Cyber-liability insurance: Understanding what you have and what you may need by Andrew Lustigman & Jeremy M. King

10/04/2015 20:10

Cyber-liability coverage cannot be addressed in a one-size-fits-all fashion

In the growing technologically interdependent marketplace, any company that stores either its own data or data from customers and business partners in an electronic format is at risk of data breach liability arising from unauthorized access to and use of that data. New federal legislation is being proposed to standardize the reporting and notification framework.

The increase in data breach incidents in recent years may only be matched by the increase in media coverage and articles inundating companies with one message: Network and computer security needs to be a priority for any business. While a company’s own cybersecurity regime needs to be the first point of defense against such losses, significant attention should be given to what insurance protections the company has in place.
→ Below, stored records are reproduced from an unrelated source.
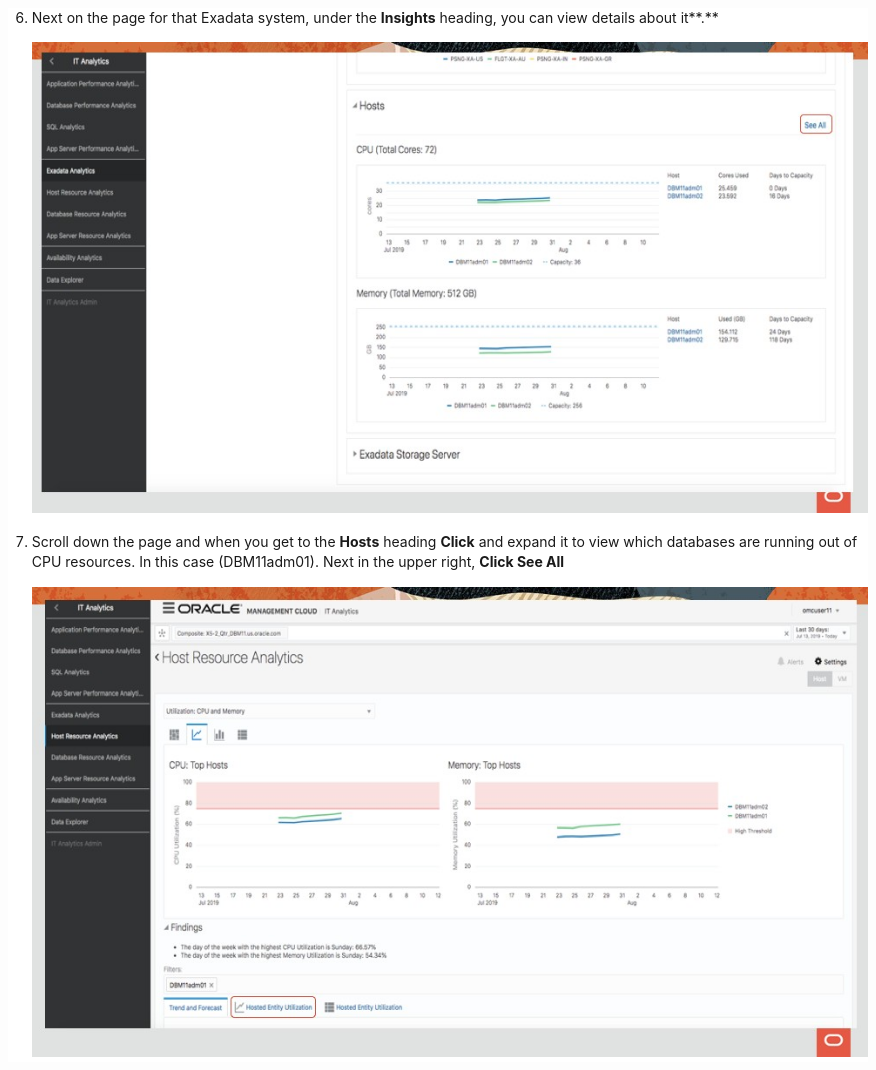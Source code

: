 6.  Next on the page for that Exadata system, under the **Insights** heading,
    you can view details about it**.**

    ![](media/fa2acdb919ee964e731485116e4f8666.jpg)

7.  Scroll down the page and when you get to the **Hosts** heading **Click** and
    expand it to view which databases are running out of CPU resources. In this
    case (DBM11adm01). Next in the upper right, **Click See All**

    ![](media/e8039d409582f12162c359ce49e2028a.jpg)
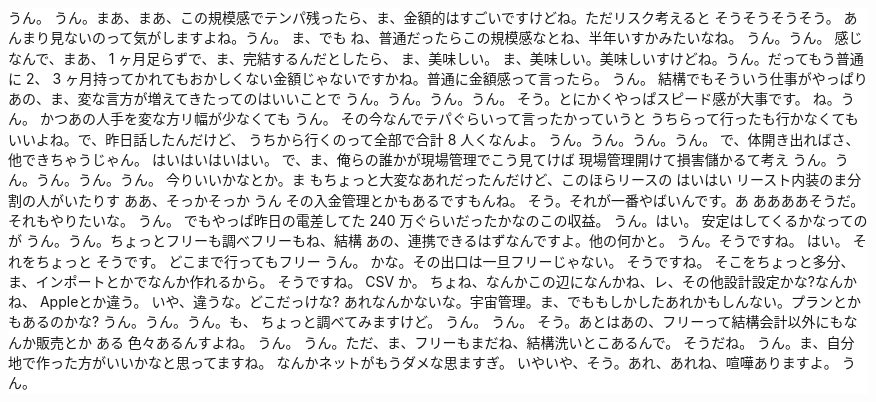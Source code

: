 うん。
うん。まあ、まあ、この規模感でテンパ残ったら、ま、金額的はすごいですけどね。ただリスク考えると
そうそうそうそう。
あんまり見ないのって気がしますよね。うん。
ま、でも ね、普通だったらこの規模感なとね、半年いすかみたいなね。
うん。うん。
感じなんで、まあ、 1 ヶ月足らずで、ま、完結するんだとしたら、
ま、美味しい。
ま、美味しい。美味しいすけどね。うん。だってもう普通に 2、 3 ヶ月持ってかれてもおかしくない金額じゃないですかね。普通に金額感って言ったら。
うん。
結構でもそういう仕事がやっぱりあの、ま、変な言方が増えてきたってのはいいことで
うん。うん。うん。うん。
そう。とにかくやっぱスピード感が大事です。 ね。うん。
かつあの人手を変な方リ幅が少なくても
うん。
その今なんでテパぐらいって言ったかっていうと
うちらって行ったも行かなくてもいいよね。で、昨日話したんだけど、
うちから行くのって全部で合計 8 人くなんよ。
うん。うん。うん。うん。
で、体開き出ればさ、他できちゃうじゃん。
はいはいはいはい。
で、ま、俺らの誰かが現場管理でこう見てけば
現場管理開けて損害儲かるて考え
うん。うん。うん。うん。うん。
今りいいかなとか。ま もちょっと大変なあれだったんだけど、このほらリースの
はいはい
リースト内装のま分割の人がいたりす
ああ、そっかそっか
うん
その入金管理とかもあるですもんね。
そう。それが一番やばいんです。あ
ああああそうだ。それもやりたいな。
うん。
でもやっぱ昨日の電差してた 240 万ぐらいだったかなのこの収益。
うん。はい。
安定はしてくるかなってのが
うん。うん。ちょっとフリーも調べフリーもね、結構 あの、連携できるはずなんですよ。他の何かと。
うん。そうですね。
はい。
それをちょっと
そうです。
どこまで行ってもフリー
うん。
かな。その出口は一旦フリーじゃない。
そうですね。
そこをちょっと多分、ま、インポートとかでなんか作れるから。
そうですね。
CSV か。
ちょね、なんかこの辺になんかね、レ、その他設計設定かな?なんかね、
Appleとか違う。
いや、違うな。どこだっけな? あれなんかないな。宇宙管理。ま、でももしかしたあれかもしんない。プランとかもあるのかな?
うん。うん。うん。も、
ちょっと調べてみますけど。
うん。
うん。
そう。あとはあの、フリーって結構会計以外にもなんか販売とか
ある
色々あるんすよね。
うん。
うん。ただ、ま、フリーもまだね、結構洗いとこあるんで。
そうだね。
うん。ま、自分地で作った方がいいかなと思ってますね。 なんかネットがもうダメな思ますぎ。
いやいや、そう。あれ、あれね、喧嘩ありますよ。
うん。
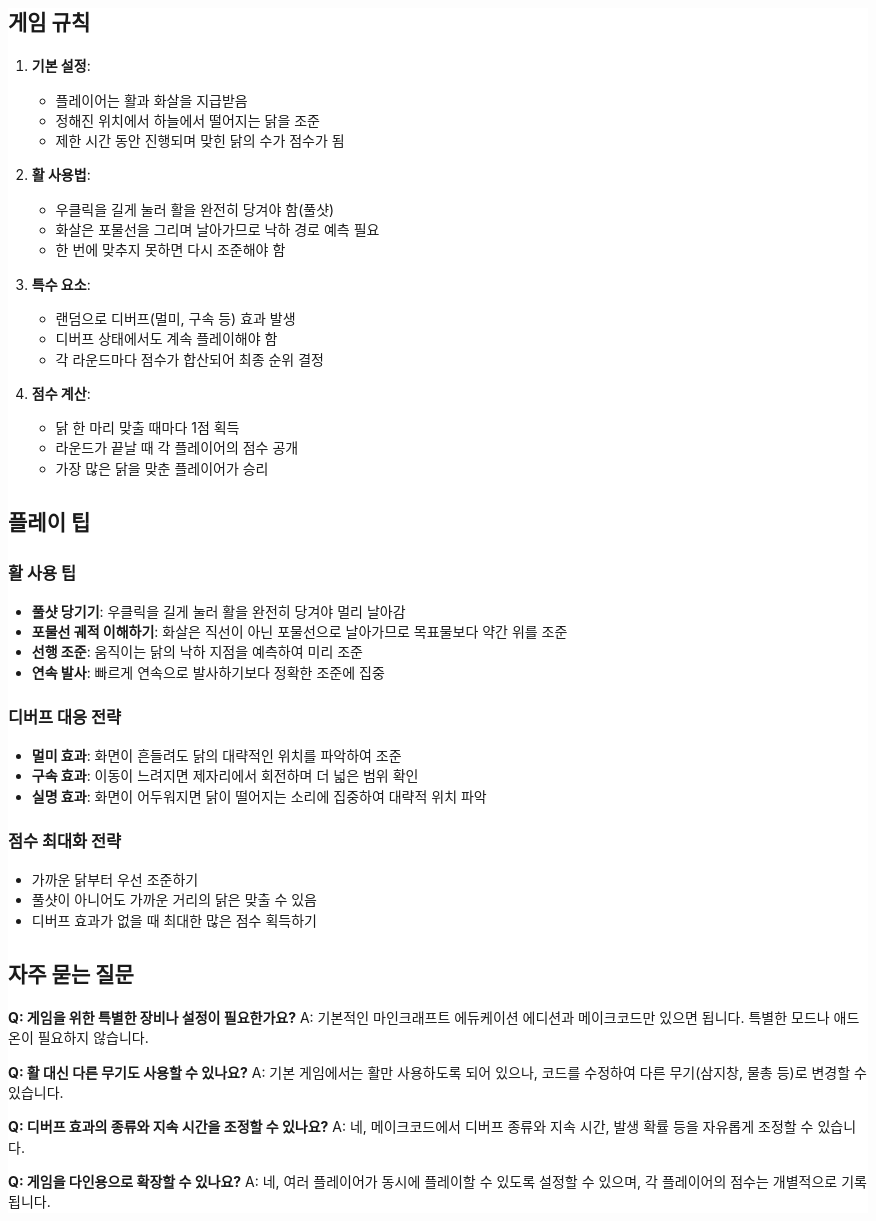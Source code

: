 ## 게임 규칙

1. **기본 설정**:
   - 플레이어는 활과 화살을 지급받음
   - 정해진 위치에서 하늘에서 떨어지는 닭을 조준
   - 제한 시간 동안 진행되며 맞힌 닭의 수가 점수가 됨

2. **활 사용법**:
   - 우클릭을 길게 눌러 활을 완전히 당겨야 함(풀샷)
   - 화살은 포물선을 그리며 날아가므로 낙하 경로 예측 필요
   - 한 번에 맞추지 못하면 다시 조준해야 함

3. **특수 요소**:
   - 랜덤으로 디버프(멀미, 구속 등) 효과 발생
   - 디버프 상태에서도 계속 플레이해야 함
   - 각 라운드마다 점수가 합산되어 최종 순위 결정

4. **점수 계산**:
   - 닭 한 마리 맞출 때마다 1점 획득
   - 라운드가 끝날 때 각 플레이어의 점수 공개
   - 가장 많은 닭을 맞춘 플레이어가 승리

## 플레이 팁

### 활 사용 팁
- **풀샷 당기기**: 우클릭을 길게 눌러 활을 완전히 당겨야 멀리 날아감
- **포물선 궤적 이해하기**: 화살은 직선이 아닌 포물선으로 날아가므로 목표물보다 약간 위를 조준
- **선행 조준**: 움직이는 닭의 낙하 지점을 예측하여 미리 조준
- **연속 발사**: 빠르게 연속으로 발사하기보다 정확한 조준에 집중

### 디버프 대응 전략
- **멀미 효과**: 화면이 흔들려도 닭의 대략적인 위치를 파악하여 조준
- **구속 효과**: 이동이 느려지면 제자리에서 회전하며 더 넓은 범위 확인
- **실명 효과**: 화면이 어두워지면 닭이 떨어지는 소리에 집중하여 대략적 위치 파악

### 점수 최대화 전략
- 가까운 닭부터 우선 조준하기
- 풀샷이 아니어도 가까운 거리의 닭은 맞출 수 있음
- 디버프 효과가 없을 때 최대한 많은 점수 획득하기

## 자주 묻는 질문

**Q: 게임을 위한 특별한 장비나 설정이 필요한가요?**
A: 기본적인 마인크래프트 에듀케이션 에디션과 메이크코드만 있으면 됩니다. 특별한 모드나 애드온이 필요하지 않습니다.

**Q: 활 대신 다른 무기도 사용할 수 있나요?**
A: 기본 게임에서는 활만 사용하도록 되어 있으나, 코드를 수정하여 다른 무기(삼지창, 물총 등)로 변경할 수 있습니다.

**Q: 디버프 효과의 종류와 지속 시간을 조정할 수 있나요?**
A: 네, 메이크코드에서 디버프 종류와 지속 시간, 발생 확률 등을 자유롭게 조정할 수 있습니다.

**Q: 게임을 다인용으로 확장할 수 있나요?**
A: 네, 여러 플레이어가 동시에 플레이할 수 있도록 설정할 수 있으며, 각 플레이어의 점수는 개별적으로 기록됩니다.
Recent large-scale data breach incidents demonstrate the scope of the exposure a company faces. In 2011, Sony Corporation suffered a hacking attack that resulted in its facing more than 60 class action lawsuits related to unauthorized access to 200 million customers’ data and 12 million credit card numbers. In 2013, Target suffered a data breach that exposed the information of over 110 million customers and included information regarding over 40 million credit and debit card accounts. In 2015, Anthem Inc., the nation’s second-largest health insurer, revealed that personal information of about 80 million customers was compromised as the result of a hacking attack. As a result of these and other data breaches, Congress is poised to act.

Any corporate officer confronting the question of how to best protect his or her company from the increasing threat of such losses should ask more than just whether existing security protocol provides appropriate protection. Once a plan for network security and data protection is in place, the next step should be to determine whether the company has insurance in place appropriate for its exposure.
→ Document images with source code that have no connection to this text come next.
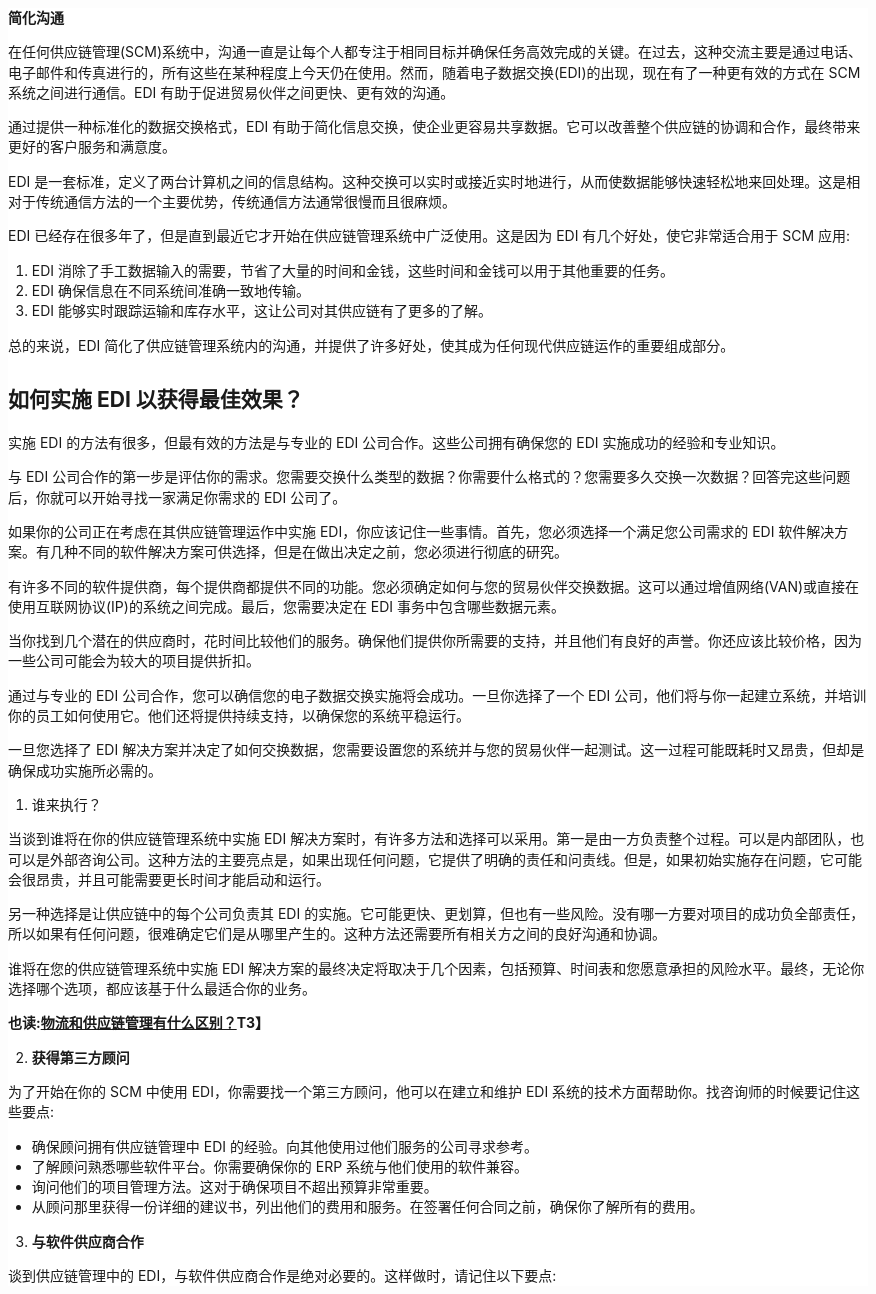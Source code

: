 **简化沟通**

在任何供应链管理(SCM)系统中，沟通一直是让每个人都专注于相同目标并确保任务高效完成的关键。在过去，这种交流主要是通过电话、电子邮件和传真进行的，所有这些在某种程度上今天仍在使用。然而，随着电子数据交换(EDI)的出现，现在有了一种更有效的方式在 SCM 系统之间进行通信。EDI 有助于促进贸易伙伴之间更快、更有效的沟通。

通过提供一种标准化的数据交换格式，EDI 有助于简化信息交换，使企业更容易共享数据。它可以改善整个供应链的协调和合作，最终带来更好的客户服务和满意度。

EDI 是一套标准，定义了两台计算机之间的信息结构。这种交换可以实时或接近实时地进行，从而使数据能够快速轻松地来回处理。这是相对于传统通信方法的一个主要优势，传统通信方法通常很慢而且很麻烦。

EDI 已经存在很多年了，但是直到最近它才开始在供应链管理系统中广泛使用。这是因为 EDI 有几个好处，使它非常适合用于 SCM 应用:

1.  EDI 消除了手工数据输入的需要，节省了大量的时间和金钱，这些时间和金钱可以用于其他重要的任务。
2.  EDI 确保信息在不同系统间准确一致地传输。
3.  EDI 能够实时跟踪运输和库存水平，这让公司对其供应链有了更多的了解。

总的来说，EDI 简化了供应链管理系统内的沟通，并提供了许多好处，使其成为任何现代供应链运作的重要组成部分。

## 如何实施 EDI 以获得最佳效果？

实施 EDI 的方法有很多，但最有效的方法是与专业的 EDI 公司合作。这些公司拥有确保您的 EDI 实施成功的经验和专业知识。

与 EDI 公司合作的第一步是评估你的需求。您需要交换什么类型的数据？你需要什么格式的？您需要多久交换一次数据？回答完这些问题后，你就可以开始寻找一家满足你需求的 EDI 公司了。

如果你的公司正在考虑在其供应链管理运作中实施 EDI，你应该记住一些事情。首先，您必须选择一个满足您公司需求的 EDI 软件解决方案。有几种不同的软件解决方案可供选择，但是在做出决定之前，您必须进行彻底的研究。

有许多不同的软件提供商，每个提供商都提供不同的功能。您必须确定如何与您的贸易伙伴交换数据。这可以通过增值网络(VAN)或直接在使用互联网协议(IP)的系统之间完成。最后，您需要决定在 EDI 事务中包含哪些数据元素。

当你找到几个潜在的供应商时，花时间比较他们的服务。确保他们提供你所需要的支持，并且他们有良好的声誉。你还应该比较价格，因为一些公司可能会为较大的项目提供折扣。

通过与专业的 EDI 公司合作，您可以确信您的电子数据交换实施将会成功。一旦你选择了一个 EDI 公司，他们将与你一起建立系统，并培训你的员工如何使用它。他们还将提供持续支持，以确保您的系统平稳运行。

一旦您选择了 EDI 解决方案并决定了如何交换数据，您需要设置您的系统并与您的贸易伙伴一起测试。这一过程可能既耗时又昂贵，但却是确保成功实施所必需的。

1.  谁来执行？

当谈到谁将在你的供应链管理系统中实施 EDI 解决方案时，有许多方法和选择可以采用。第一是由一方负责整个过程。可以是内部团队，也可以是外部咨询公司。这种方法的主要亮点是，如果出现任何问题，它提供了明确的责任和问责线。但是，如果初始实施存在问题，它可能会很昂贵，并且可能需要更长时间才能启动和运行。

另一种选择是让供应链中的每个公司负责其 EDI 的实施。它可能更快、更划算，但也有一些风险。没有哪一方要对项目的成功负全部责任，所以如果有任何问题，很难确定它们是从哪里产生的。这种方法还需要所有相关方之间的良好沟通和协调。

谁将在您的供应链管理系统中实施 EDI 解决方案的最终决定将取决于几个因素，包括预算、时间表和您愿意承担的风险水平。最终，无论你选择哪个选项，都应该基于什么最适合你的业务。

**也读:[物流和供应链管理有什么区别？](https://www.edureka.co/blog/difference-between-logistics-and-supply-chain-management/)T3】**

2.  **获得第三方顾问**

为了开始在你的 SCM 中使用 EDI，你需要找一个第三方顾问，他可以在建立和维护 EDI 系统的技术方面帮助你。找咨询师的时候要记住这些要点:

*   确保顾问拥有供应链管理中 EDI 的经验。向其他使用过他们服务的公司寻求参考。
*   了解顾问熟悉哪些软件平台。你需要确保你的 ERP 系统与他们使用的软件兼容。
*   询问他们的项目管理方法。这对于确保项目不超出预算非常重要。
*   从顾问那里获得一份详细的建议书，列出他们的费用和服务。在签署任何合同之前，确保你了解所有的费用。

3.  **与软件供应商合作**

谈到供应链管理中的 EDI，与软件供应商合作是绝对必要的。这样做时，请记住以下要点:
Companies typically have two types of exposure: liability to third parties (including the government) resulting from data breaches, and the companies’ own losses resulting from a loss of data and the associated interruption to the business. Addressing this exposure requires an understanding of the scope of the insurance your company currently purchases and an understanding what additional protections may be available in the marketplace based upon the type of business the company does.

Your current insurance

It is quite likely that your company purchases commercial general liability (CGL) insurance, directors’ and officers’ liability (D&O) insurance and commercial property insurance. Depending upon policy terms, these coverages may offer some protection against data breach-related liability and losses. But, the landscape of the insurance market is changing, and the insurance industry is taking steps to exclude data breach incidents from coverage under these standard policies. Insurers now offer a number of specialized insurance products to fill in the gaps. It is more important now than ever before to have a good understanding of exactly how your insurance program responds to data breach situations and whether a special cyber-liability policy is right for your company.
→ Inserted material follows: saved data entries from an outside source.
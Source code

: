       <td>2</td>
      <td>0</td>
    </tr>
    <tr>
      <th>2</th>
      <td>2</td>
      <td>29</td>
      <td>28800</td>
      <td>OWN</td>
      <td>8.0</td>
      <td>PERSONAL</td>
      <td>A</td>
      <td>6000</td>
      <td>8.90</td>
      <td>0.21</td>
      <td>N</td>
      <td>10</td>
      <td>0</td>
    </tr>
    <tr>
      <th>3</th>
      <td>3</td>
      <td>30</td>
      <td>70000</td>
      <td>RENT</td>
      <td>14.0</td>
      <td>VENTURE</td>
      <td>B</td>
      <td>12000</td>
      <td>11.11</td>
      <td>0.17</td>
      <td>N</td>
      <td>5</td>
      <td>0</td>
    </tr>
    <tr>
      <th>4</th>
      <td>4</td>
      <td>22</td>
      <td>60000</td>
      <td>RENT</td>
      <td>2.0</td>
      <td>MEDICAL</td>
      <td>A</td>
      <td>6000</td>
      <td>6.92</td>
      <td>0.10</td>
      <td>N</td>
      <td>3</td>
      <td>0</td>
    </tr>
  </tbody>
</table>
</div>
Your company’s current CGL policy may provide some protection against allegations of liability resulting from a data breach, and the fact that the costs of defending claims will not erode the limits of the policy often makes this possibility very attractive to policyholders. CGL policies cover a company’s liability because of “property damage” and often also because of injury caused by violation of a “person’s right of privacy.” Insurers have challenged the applicability of these coverages to data breach situations, arguing that damaged or lost data is not the type of “tangible property” to which CGL coverage applies. Insurers have also successfully argued that a data breach does not result in a necessary “publication” of information resulting in a violation of privacy rights.

While the legal wrangling over these issues remains to be resolved, last year, the insurance industry took affirmative steps carve “data-related liability” out of CGL insurance policies via a new exclusion. It remains to be seen how uniformly this exclusion will be adopted across the industry, but it behooves any insurance-purchasing company to be aware of the exclusion and the manner in which it reduces the scope of the company’s CGL protection.

Your company’s D&O insurance may also provide some protection against liabilities resulting from a data breach or network security failures. Typical D&O insurance protects individuals from claims of wrongful acts, and to the extent that liability is predicated upon the alleged error of an individual to take appropriate steps to safeguard electronic data, then D&O insurance should respond to the claim. For example, in a putative class action pending against Target arising out of a 2013 data breach, the claimants allege, among other things, liability arising out of “failure to maintain adequate computer systems and data security practices,” and “failure to disclose the material fact that Target’s computer systems and data security practices were inadequate.”

But typical D&O insurance only insures the company against its own liability for securities claims, which generally include only claims arising from solicitation of transactions for securities of the company or claims arising from a security holder’s interest in the company. As such, while the D&O policy may give individual directors and officers comfort, the company itself may need to obtain additional protection elsewhere.

Commercial property insurance covers loss to the company’s own assets, as opposed to CGL and D&O policies that protect against allegations of liability to a third party. A property program should cover the value of what has been lost, plus the losses resulting from the interruption of business and expenses incurred in getting the business back to normal operations. While property insurance policy language can vary significantly, many insurers exclude coverage for loss of electronic data or underwrite such insurance with sublimits that are much lower than the overall limit on the policy.